Extracted records:
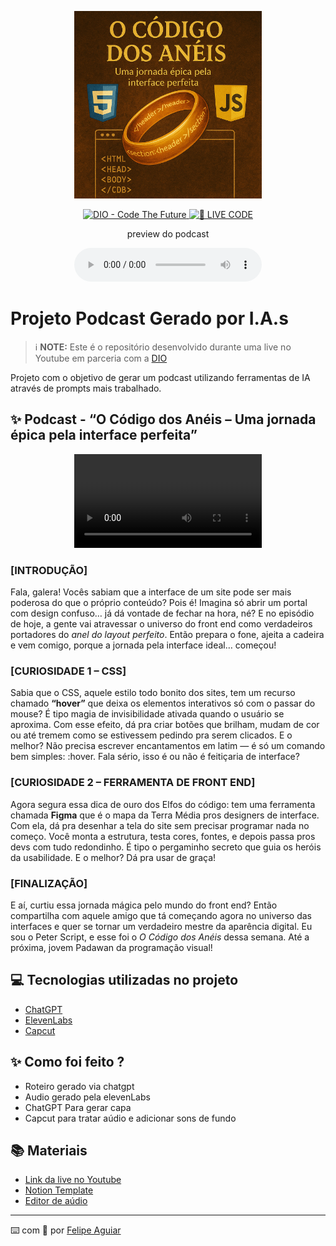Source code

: <p align="center">
<img 
    src="./assets/capa-o-codigo-dos-aneis.png"
    width="300"
/>
</p>

<p align="center">
<a href="https://dio.me/">
    <img 
        src="https://img.shields.io/badge/DIO-Code_The_Future-28DA77?logo=youtube" 
        alt="DIO - Code The Future">
</a>
<a href="https://dio.me/">
<img 
    src="https://img.shields.io/badge/🔴_LIVE_CODE-FF5E72" 
    alt="🔴 LIVE CODE">
</a>
</p>

<p align="center">
    preview do podcast
</p>

<div align="center">
    <audio src="output/podcast_editado.MP3" controls title="Podcast editado"></audio>
</div>

# Projeto Podcast Gerado por I.A.s


 > ℹ️ **NOTE:** Este é o repositório desenvolvido durante uma live no Youtube em parceria com a [DIO](https://dio.me)

Projeto com o objetivo de gerar um podcast utilizando ferramentas de IA através de prompts mais trabalhado.

## ✨ Podcast - “O Código dos Anéis – Uma jornada épica pela interface perfeita”

<div align="center">
    <video src="output/podcast-o-codigo-dos-aneis.mp4" controls title="Podcast O Código dos Anéis"></video>
</div>

### **[INTRODUÇÃO]**

Fala, galera! Vocês sabiam que a interface de um site pode ser mais poderosa do que o próprio conteúdo? Pois é! Imagina só abrir um portal com design confuso… já dá vontade de fechar na hora, né? E no episódio de hoje, a gente vai atravessar o universo do front end como verdadeiros portadores do *anel do layout perfeito*. Então prepara o fone, ajeita a cadeira e vem comigo, porque a jornada pela interface ideal… começou!

### **[CURIOSIDADE 1 – CSS]**

Sabia que o CSS, aquele estilo todo bonito dos sites, tem um recurso chamado **“hover”** que deixa os elementos interativos só com o passar do mouse? É tipo magia de invisibilidade ativada quando o usuário se aproxima. Com esse efeito, dá pra criar botões que brilham, mudam de cor ou até tremem como se estivessem pedindo pra serem clicados. E o melhor? Não precisa escrever encantamentos em latim — é só um comando bem simples: :hover. Fala sério, isso é ou não é feitiçaria de interface?

### **[CURIOSIDADE 2 – FERRAMENTA DE FRONT END]**

Agora segura essa dica de ouro dos Elfos do código: tem uma ferramenta chamada **Figma** que é o mapa da Terra Média pros designers de interface. Com ela, dá pra desenhar a tela do site sem precisar programar nada no começo. Você monta a estrutura, testa cores, fontes, e depois passa pros devs com tudo redondinho. É tipo o pergaminho secreto que guia os heróis da usabilidade. E o melhor? Dá pra usar de graça!

### **[FINALIZAÇÃO]**

E aí, curtiu essa jornada mágica pelo mundo do front end? Então compartilha com aquele amigo que tá começando agora no universo das interfaces e quer se tornar um verdadeiro mestre da aparência digital. Eu sou o Peter Script, e esse foi o *O Código dos Anéis* dessa semana. Até a próxima, jovem Padawan da programação visual!




## 💻 Tecnologias utilizadas no projeto

- [ChatGPT](https://chat.openai.com/) 
- [ElevenLabs](https://beta.elevenlabs.io/)
- [Capcut](https://www.capcut.com/pt-br/)

## ✨ Como foi feito ?

- Roteiro gerado via chatgpt
- Audio gerado pela elevenLabs
- ChatGPT Para gerar capa
- Capcut para tratar aúdio e adicionar sons de fundo

## 📚 Materiais

- [Link da live no Youtube](https://www.youtube.com)
- [Notion Template](https://helpful-jump-17b.notion.site/PAS-Podcast-AI-Studio-210489e15d7a4a73b743bb159e45d06f?pvs=4)
- [Editor de aúdio](https://www.capcut.com/editor?from_page=landing_page&__action_from=picture_V%C3%ADdeos%20profissionais%20em%20minutos,%20n%C3%A3o%20em%20horas.)

---

⌨️ com 💜 por [Felipe Aguiar](https://github.com/felipeAguiarCode)
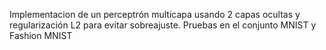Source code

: Implementacion de un perceptrón multicapa usando 2 capas ocultas y regularización L2 para evitar sobreajuste. Pruebas en el conjunto MNIST y Fashion MNIST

**About this task**: Return the records exactly as they stand, and drop every picture.

**Task output**:
Source code

: <p align="center">
<img 
    src="./assets/capa-o-codigo-dos-aneis.png"
    width="300"
/>
</p>

<p align="center">
<a href="https://dio.me/">
    <img 
        src="https://img.shields.io/badge/DIO-Code_The_Future-28DA77?logo=youtube" 
        alt="DIO - Code The Future">
</a>
<a href="https://dio.me/">
<img 
    src="https://img.shields.io/badge/🔴_LIVE_CODE-FF5E72" 
    alt="🔴 LIVE CODE">
</a>
</p>

<p align="center">
    preview do podcast
</p>

<div align="center">
    <audio src="output/podcast_editado.MP3" controls title="Podcast editado"></audio>
</div>

# Projeto Podcast Gerado por I.A.s


 > ℹ️ **NOTE:** Este é o repositório desenvolvido durante uma live no Youtube em parceria com a [DIO](https://dio.me)

Projeto com o objetivo de gerar um podcast utilizando ferramentas de IA através de prompts mais trabalhado.

## ✨ Podcast - “O Código dos Anéis – Uma jornada épica pela interface perfeita”

<div align="center">
    <video src="output/podcast-o-codigo-dos-aneis.mp4" controls title="Podcast O Código dos Anéis"></video>
</div>

### **[INTRODUÇÃO]**

Fala, galera! Vocês sabiam que a interface de um site pode ser mais poderosa do que o próprio conteúdo? Pois é! Imagina só abrir um portal com design confuso… já dá vontade de fechar na hora, né? E no episódio de hoje, a gente vai atravessar o universo do front end como verdadeiros portadores do *anel do layout perfeito*. Então prepara o fone, ajeita a cadeira e vem comigo, porque a jornada pela interface ideal… começou!

### **[CURIOSIDADE 1 – CSS]**

Sabia que o CSS, aquele estilo todo bonito dos sites, tem um recurso chamado **“hover”** que deixa os elementos interativos só com o passar do mouse? É tipo magia de invisibilidade ativada quando o usuário se aproxima. Com esse efeito, dá pra criar botões que brilham, mudam de cor ou até tremem como se estivessem pedindo pra serem clicados. E o melhor? Não precisa escrever encantamentos em latim — é só um comando bem simples: :hover. Fala sério, isso é ou não é feitiçaria de interface?

### **[CURIOSIDADE 2 – FERRAMENTA DE FRONT END]**

Agora segura essa dica de ouro dos Elfos do código: tem uma ferramenta chamada **Figma** que é o mapa da Terra Média pros designers de interface. Com ela, dá pra desenhar a tela do site sem precisar programar nada no começo. Você monta a estrutura, testa cores, fontes, e depois passa pros devs com tudo redondinho. É tipo o pergaminho secreto que guia os heróis da usabilidade. E o melhor? Dá pra usar de graça!

### **[FINALIZAÇÃO]**

E aí, curtiu essa jornada mágica pelo mundo do front end? Então compartilha com aquele amigo que tá começando agora no universo das interfaces e quer se tornar um verdadeiro mestre da aparência digital. Eu sou o Peter Script, e esse foi o *O Código dos Anéis* dessa semana. Até a próxima, jovem Padawan da programação visual!




## 💻 Tecnologias utilizadas no projeto

- [ChatGPT](https://chat.openai.com/) 
- [ElevenLabs](https://beta.elevenlabs.io/)
- [Capcut](https://www.capcut.com/pt-br/)

## ✨ Como foi feito ?

- Roteiro gerado via chatgpt
- Audio gerado pela elevenLabs
- ChatGPT Para gerar capa
- Capcut para tratar aúdio e adicionar sons de fundo

## 📚 Materiais

- [Link da live no Youtube](https://www.youtube.com)
- [Notion Template](https://helpful-jump-17b.notion.site/PAS-Podcast-AI-Studio-210489e15d7a4a73b743bb159e45d06f?pvs=4)
- [Editor de aúdio](https://www.capcut.com/editor?from_page=landing_page&__action_from=picture_V%C3%ADdeos%20profissionais%20em%20minutos,%20n%C3%A3o%20em%20horas.)

---

⌨️ com 💜 por [Felipe Aguiar](https://github.com/felipeAguiarCode)
Source code

: Implementacion de un perceptrón multicapa usando 2 capas ocultas y regularización L2 para evitar sobreajuste. Pruebas en el conjunto MNIST y Fashion MNIST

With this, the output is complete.